User Experience Specialist

Employer:

Nielsen Norman Group

Degree:

MSLS

Graduation year:

2012
"SILS coursework gave me a great foundation of theory needed to think in an informed and critical way about how humans and information systems interact."

What was your educational and professional background before coming to SILS?

I had earned a BA a few years prior, and was relatively under-employed, working in paraprofessional jobs that were fairly rote and were not especially intellectually challenging. However, I spent much of my free time volunteering for a health care organization that provided free care to uninsured patients in Chicago, and found myself taking charge of their information services -- helping to organize medical records, provide reference services to the health care providers and patients, and so forth. This gave me the bug for providing information-management services to people.

How has your career progressed since you graduated SILS?

When I entered SILS, I had fully expected to join the ranks of academic librarians after graduation, but instead, I found my calling in UX while at SILS. After graduation, I spent several years as a project manager (which actually meant that I spent a lot of time doing information architecture and interaction-design work!) at a web development company. Since then, I have moved on to a role as a UX researcher at Nielsen Norman Group.

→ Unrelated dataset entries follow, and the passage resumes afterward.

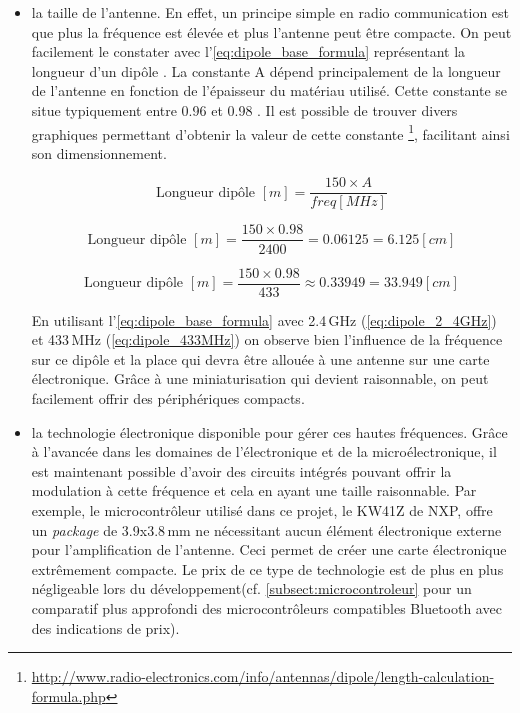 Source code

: \begin{itemize}
    \item la taille de l'antenne. En effet, un principe simple en radio communication est que plus la fréquence est élevée et plus l'antenne peut être compacte. On peut facilement le constater avec l'\autoref{eq:dipole_base_formula} représentant la longueur d'un dipôle \cite{DipoleLe18:online}. La constante A dépend principalement de la longueur de l'antenne en fonction de l'épaisseur du matériau utilisé. Cette constante se situe typiquement entre 0.96 et 0.98 \cite{DipoleLe18:online}. Il est possible de trouver divers graphiques permettant d'obtenir la valeur de cette constante \footnote{\url{http://www.radio-electronics.com/info/antennas/dipole/length-calculation-formula.php}}, facilitant ainsi son dimensionnement.
    
    
    \begin{equation}
    \label{eq:dipole_base_formula}
    \text{Longueur dipôle }[m] = \frac{150 \times A}{freq [MHz]}
    \end{equation}

    \begin{equation}
    \label{eq:dipole_2_4GHz}
    \text{Longueur dipôle }[m] = \frac{150 \times 0.98}{2400} = 0.06125 = 6.125 [cm]
    \end{equation}
    
    \begin{equation}
    \label{eq:dipole_433MHz}
    \text{Longueur dipôle }[m] = \frac{150 \times 0.98}{433} \approx 0.33949 = 33.949 [cm]
    \end{equation}
    
    En utilisant l'\autoref{eq:dipole_base_formula} avec 2.4\,GHz (\autoref{eq:dipole_2_4GHz}) et 433\,MHz (\autoref{eq:dipole_433MHz}) on observe bien l'influence de la fréquence sur ce dipôle et la place qui devra être allouée à une antenne sur une carte électronique. Grâce à une miniaturisation qui devient raisonnable, on peut facilement offrir des périphériques compacts.\\
    
    \item la technologie électronique disponible pour gérer ces hautes fréquences. Grâce à l'avancée dans les domaines de l'électronique et de la microélectronique, il est maintenant possible d'avoir des circuits intégrés pouvant offrir la modulation à cette fréquence et cela en ayant une taille raisonnable. Par exemple, le microcontrôleur utilisé dans ce projet, le KW41Z de NXP, offre un \textit{package} de 3.9x3.8\,mm ne nécessitant aucun élément électronique externe pour l'amplification de l'antenne. Ceci permet de créer une carte électronique extrêmement compacte. Le prix de ce type de technologie est de plus en plus négligeable lors du développement(cf. \autoref{subsect:microcontroleur} pour un comparatif plus approfondi des microcontrôleurs compatibles Bluetooth avec des indications de prix).\\
    

\end{itemize}
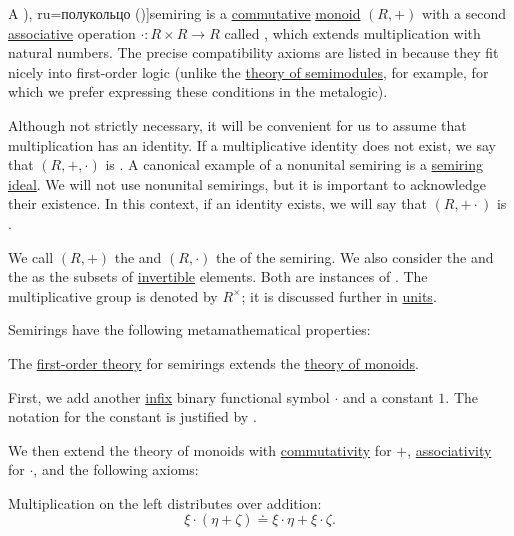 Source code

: \begin{definition}\label{def:semiring}
  A \term[ru=полупръстен (\cite[372]{ГеновМиховскиМоллов1991}), ru=полукольцо (\cite[4]{ВечтомовПетров2022})]{semiring} is a \hyperref[def:binary_operation/commutative]{commutative} \hyperref[def:monoid]{monoid} \( (R, +) \) with a second \hyperref[def:binary_operation/associative]{associative} operation \( \cdot: R \times R \to R \) called , which extends multiplication with natural numbers. The precise compatibility axioms are listed in  because they fit nicely into first-order logic (unlike the \hyperref[def:semimodule/theory]{theory of semimodules}, for example, for which we prefer expressing these conditions in the metalogic).

  Although not strictly necessary, it will be convenient for us to assume that multiplication has an identity. If a multiplicative identity does not exist, we say that \( (R, +, \cdot) \) is . A canonical example of a nonunital semiring is a \hyperref[def:semiring_ideal]{semiring ideal}. We will not use nonunital semirings, but it is important to acknowledge their existence. In this context, if an identity exists, we will say that \( (R, + \cdot) \) is .

  We call \( (R, +) \) the  and \( (R, \cdot) \) the  of the semiring. We also consider the  and the  as the subsets of \hyperref[def:monoid_inverse]{invertible} elements. Both are instances of . The multiplicative group is denoted by \( R^\times \); it is discussed further in \hyperref[def:divisibility/unit]{units}.

  Semirings have the following metamathematical properties:
  \begin{thmenum}
     The \hyperref[def:first_order_theory]{first-order theory} for semirings extends the \hyperref[def:monoid/theory]{theory of monoids}.

    First, we add another \hyperref[rem:first_order_formula_conventions/infix]{infix} binary functional symbol \( \cdot \) and a constant \( 1 \). The notation for the constant is justified by .

    We then extend the theory of monoids with \hyperref[def:binary_operation/commutative]{commutativity} for \( + \), \hyperref[def:binary_operation/associative]{associativity} for \( \cdot \), and the following axioms:
    \begin{thmenum}
       Multiplication on the left distributes over addition:
      \begin{equation}\label{eq:def:semiring/left_distributivity}
        \xi \cdot (\eta + \zeta) \doteq \xi \cdot \eta + \xi \cdot \zeta.
      \end{equation}


\end{thmenum}
\end{thmenum}
\end{definition}
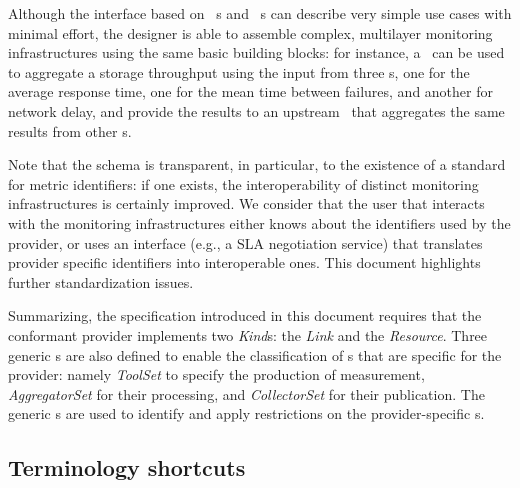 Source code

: \documentclass[12pt]{article}  %
\begin{document}
Although the interface based on \sens\ s and \coll\ s can describe very simple use cases with minimal effort, the designer is able to assemble complex, multilayer monitoring infrastructures using the same basic building blocks: for instance, a \sens\ can be used to aggregate a storage throughput using the input from three \coll s, one for the average response time, one for the mean time between failures, and another for network delay, and provide the results to an upstream \sens\ that aggregates the same results from other \sens s.


Note that the schema is transparent, in particular, to the existence of a standard for metric identifiers: if one exists, the interoperability of distinct monitoring infrastructures is certainly improved. We consider that the user that interacts with the monitoring infrastructures either knows about the identifiers used by the provider, or uses an interface (e.g., a SLA negotiation service) that translates provider specific identifiers into interoperable ones. This document highlights further standardization issues.

Summarizing, the specification introduced in this document requires that the conformant provider implements two {\em Kind}s: the {\em \coll Link} and the {\em \sens Resource}. Three generic \mi s are also defined to enable the classification of \mi s that are specific for the provider: namely {\em ToolSet} to specify the production of measurement, {\em AggregatorSet} for their processing, and {\em CollectorSet} for their publication. The generic \mi s are used to identify and apply restrictions on the provider-specific \mi s. 

\subsection{Terminology shortcuts}
\end{document}
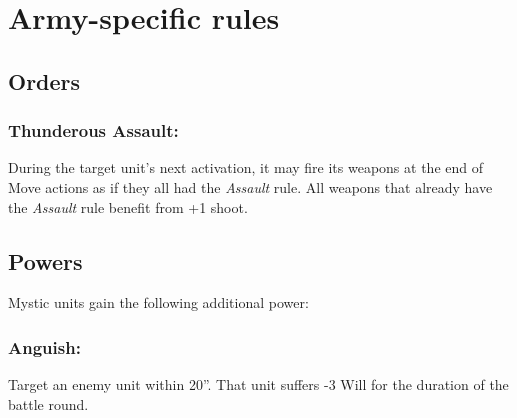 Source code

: \newcommand{\TwinHeavyFlamethrower}{\textbf{Twin Heavy Flamethrower}: R8 A10 Autohit D2 [Assault, Slow, Spray, Terrifying 2]}
\newcommand{\TwinLaserCannon}[1][3+]{\textbf{Twin Laser Cannon}: R40 A2 {#1} D8 [Critical 9+, Deadly D10, Slow]}





\section*{Army-specific rules}



\subsection*{Orders}

\subsubsection*{Thunderous Assault:} During the target unit's next activation, it may fire its weapons at the end of Move actions as if they all had the \textit{Assault} rule. All weapons that already have the \textit{Assault} rule benefit from +1 shoot.



\subsection*{Powers}

Mystic units gain the following additional power:

\subsubsection*{Anguish:} Target an enemy unit within 20''. That unit suffers -3 Will for the duration of the battle round.


\pagebreak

In your current employment, what are your job duties and responsibilities?

My job has two main types of responsibility: UX research and dissemination of my research findings via written articles and conference seminars about UX. The UX research part includes usability testing, eye-tracking studies, field studies, card sorts, longitudinal methods like diary studies, and creating survey instruments. Once I do the initial studies, then I get to do analysis of the data (both qualitative and quantitative) that emerges from those methods.

The conference speaking part of my job is a lot of fun -- I travel the world teaching evidence-based guidelines about how to build better digital products to designers and developers. I also administer our company's assessment system for certifications we offer to attendees of our seminars; I help my colleagues write fair but challenging standardized exams for their courses, and keep the system humming along.

What projects have gotten you most excited and/or what accomplishments have made you the proudest?

In the past year alone, I've been fortunate enough to have facilitated eye-tracking research, written and published a book-length report on B2B usability guidelines, and traveled to four continents to do UX research and share my findings with professionals in my discipline.  The huge variety of work, coupled with the level of intellectual rigor and responsibility that I face every day is hugely exciting; I'm also very, very lucky to be able to work every day with incredible, accomplished experts in my field.

What were some of your best experiences at SILS??

I really appreciated the opportunities to get real-world experience at SILS, especially my time as one of the EPA library interns (I worked in the sister organization, NIEHS).  I also really loved the huge variety of courses available to us -- from traditional library skills like cataloging to human computer interaction theory. I also still have some great, life-long friends that I met at SILS.

How did your time at SILS prepare you for the future?

SILS coursework gave me a great foundation of theory needed to think in an informed and critical way about how humans and information systems interact, and coupled that with useful professional skills via the many field study and intern opportunities.

Is there any other information you would like to share, or any advice you would like to offer current or future SILS students?

No matter which degree track you're in at SILS (Library Science or Information Science), be sure to take as many classes from the other track as you can -- these disciplines are even more highly interrelated than you think.